One year postoperatively, 25 out of 313 patients had died and the rate of mortality was 8% (Table 2). Death occurred within one month in 12 of 25 patients (48%) and within six months in 20 of 25 patients (80%). The causes of death were respiratory complications (respiratory failure, asphyxia, pneumonia) in 12 cases, cerebral infarction in 3 cases, gastrointestinal complications in 2 cases, malignancy in 2 cases, heart failure in 2 cases, pulmonary embolism in 1 case, massive intraoperative bleeding in 1 case, and details unknown in 2 cases. A comparison between the survival group (n = 288) and the mortality group (n = 25) revealed that being male, being assessed as having a higher CCI score, a severe AIS, and/or a longer surgical time were more significantly associated with the mortality group than the survival group (Table 3). A multivariate logistic regression analysis was conducted to identify factors associated with 1-year mortality. A higher CCI score (odds ratio [OR] = 2.046, 95% confidence interval [CI]: 1.398–2.993), more severe AIS (OR = 2.205, 95% CI: 1.586–3.065), and longer surgical time (OR = 1.009, 95% CI: 1.002–1.015) were identified as independent factors associated with an increase in 1-year mortality (Table 4).

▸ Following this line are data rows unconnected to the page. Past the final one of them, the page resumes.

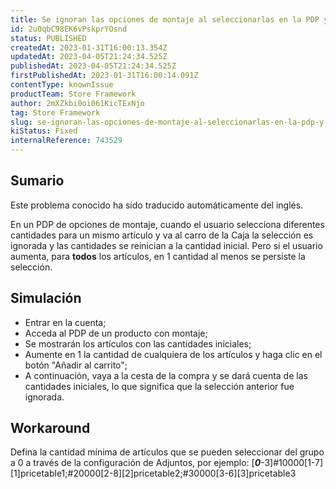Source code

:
 ```yaml
---
title: Se ignoran las opciones de montaje al seleccionarlas en la PDP y añadirlas al carro.
id: 2u0qbC98EK6vPskprYOsnd
status: PUBLISHED
createdAt: 2023-01-31T16:00:13.354Z
updatedAt: 2023-04-05T21:24:34.525Z
publishedAt: 2023-04-05T21:24:34.525Z
firstPublishedAt: 2023-01-31T16:00:14.091Z
contentType: knownIssue
productTeam: Store Framework
author: 2mXZkbi0oi061KicTExNjo
tag: Store Framework
slug: se-ignoran-las-opciones-de-montaje-al-seleccionarlas-en-la-pdp-y-anadirlas-al-carro
kiStatus: Fixed
internalReference: 743529
---
```


## Sumario

<div class="alert alert-info">
  <p>Este problema conocido ha sido traducido automáticamente del inglés.</p>
</div>


En un PDP de opciones de montaje, cuando el usuario selecciona diferentes cantidades para un mismo artículo y va al carro de la Caja la selección es ignorada y las cantidades se reinician a la cantidad inicial. Pero si el usuario aumenta, para **todos** los artículos, en 1 cantidad al menos se persiste la selección.


##

## Simulación



- Entrar en la cuenta;
- Acceda al PDP de un producto con montaje;
- Se mostrarán los artículos con las cantidades iniciales;
- Aumente en 1 la cantidad de cualquiera de los artículos y haga clic en el botón "Añadir al carrito";
- A continuación, vaya a la cesta de la compra y se dará cuenta de las cantidades iniciales, lo que significa que la selección anterior fue ignorada.



## Workaround


Defina la cantidad mínima de artículos que se pueden seleccionar del grupo a 0 a través de la configuración de Adjuntos, por ejemplo: [_**0**_-3]#10000[1-7][1]pricetable1;#20000[2-8][2]pricetable2;#30000[3-6][3]pricetable3



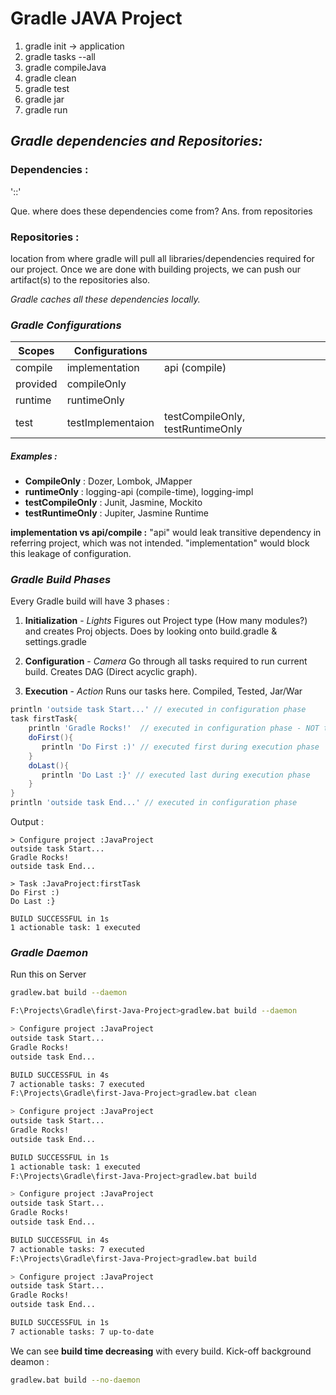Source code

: # Gradle JAVA Project

1. gradle init -> application
2. gradle tasks --all
3. gradle compileJava
4. gradle clean
5. gradle test
6. gradle jar
7. gradle run

## **_Gradle dependencies and Repositories:_**

### Dependencies :
'<group-id>:<artifact-id>:<version>'

Que. where does these dependencies come from?
Ans. from repositories

### Repositories :
location from where gradle will pull all libraries/dependencies required for our project.
Once we are done with building projects, we can push our artifact(s) to the repositories also.

_Gradle caches all these dependencies locally._

### ***Gradle Configurations***

| Scopes | Configurations | |
| --- | --- | ---|
| compile | implementation | api (compile) |
| provided | compileOnly |
| runtime | runtimeOnly |
| test | testImplementaion | testCompileOnly, testRuntimeOnly |

##### Examples :

- **CompileOnly** : Dozer, Lombok, JMapper
- **runtimeOnly** : logging-api (compile-time), logging-impl
- **testCompileOnly** : Junit, Jasmine, Mockito
- **testRuntimeOnly** : Jupiter, Jasmine Runtime

**implementation vs api/compile :** "api" would leak transitive dependency in referring project, which was not intended. "implementation" would block this leakage of configuration.

### ***Gradle Build Phases***

Every Gradle build will have 3 phases :
1. **Initialization** - *Lights*
        Figures out Project type (How many modules?) and creates Proj objects. 
        Does by looking onto build.gradle & settings.gradle

2. **Configuration** - *Camera*
        Go through all tasks required to run current build.
        Creates DAG (Direct acyclic graph).

3. **Execution** - *Action*
        Runs our tasks here.
        Compiled, Tested, Jar/War

```groovy
println 'outside task Start...' // executed in configuration phase 
task firstTask{
    println 'Gradle Rocks!'  // executed in configuration phase - NOT task logic
    doFirst(){
       println 'Do First :)' // executed first during execution phase
    }
    doLast(){
       println 'Do Last :}' // executed last during execution phase
    }
}
println 'outside task End...' // executed in configuration phase 
```
Output :
```
> Configure project :JavaProject
outside task Start...
Gradle Rocks!
outside task End...

> Task :JavaProject:firstTask
Do First :)
Do Last :}

BUILD SUCCESSFUL in 1s
1 actionable task: 1 executed
```

### ***Gradle Daemon***
Run this on Server
 ```bash command-line
 gradlew.bat build --daemon
 ```

 ```bash command-line
F:\Projects\Gradle\first-Java-Project>gradlew.bat build --daemon

> Configure project :JavaProject
outside task Start...
Gradle Rocks!
outside task End...

BUILD SUCCESSFUL in 4s
7 actionable tasks: 7 executed
F:\Projects\Gradle\first-Java-Project>gradlew.bat clean

> Configure project :JavaProject
outside task Start...
Gradle Rocks!
outside task End...

BUILD SUCCESSFUL in 1s
1 actionable task: 1 executed
F:\Projects\Gradle\first-Java-Project>gradlew.bat build

> Configure project :JavaProject
outside task Start...
Gradle Rocks!
outside task End...

BUILD SUCCESSFUL in 4s
7 actionable tasks: 7 executed
F:\Projects\Gradle\first-Java-Project>gradlew.bat build

> Configure project :JavaProject
outside task Start...
Gradle Rocks!
outside task End...

BUILD SUCCESSFUL in 1s
7 actionable tasks: 7 up-to-date
```

We can see **build time decreasing** with every build.
Kick-off background deamon : 
 ```bash command-line
 gradlew.bat build --no-daemon
 ```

Of 313 patients, 284 patients were able to walk before injury and survived 1 year postoperatively. Among these 284 patients, 93 patients (33%) exhibited a deterioration in their pre-trauma walking capacity 1 year postoperatively (Table 2). The rate of walking capacity deterioration 1-year postoperatively by AIS was 100% for AIS A/B (all cases with transverse spinal cord injuries), 63% (transverse type 72%, central type 47%) for AIS C, 21% (transverse type 44%, central type 13%) for AIS D, and 18% for AIS E. A comparison between the maintained walking capacity group (n = 191) and the deteriorated walking capacity group (n = 93) revealed the values of Alb and Hb, and the frequency of C1‒2 fractures were significantly less in the deteriorated walking capacity group. In contrast, the frequency of C3‒5 fractures, severe AIS, number of fused segments, and surgical bleeding were significantly higher in the deteriorated walking capacity group than the maintained walking capacity group (Table 5). A multivariate logistic regression analysis was conducted to identify factors associated with deteriorated walking capacity 1 year postoperatively. A more severe AIS (OR = 4.092, 95% CI: 2.767–6.052), lower Alb (OR = 0.341, 95% CI: 0.172–0.672), lower Hb (OR = 0.797, 95% CI: 0.660–0.961) values and a larger number of fused segments (OR = 1.241, 95% CI: 1.023–1.506) were identified as independent factors associated with the increased risk of deteriorated walking capacity 1 year postoperatively (Table 6).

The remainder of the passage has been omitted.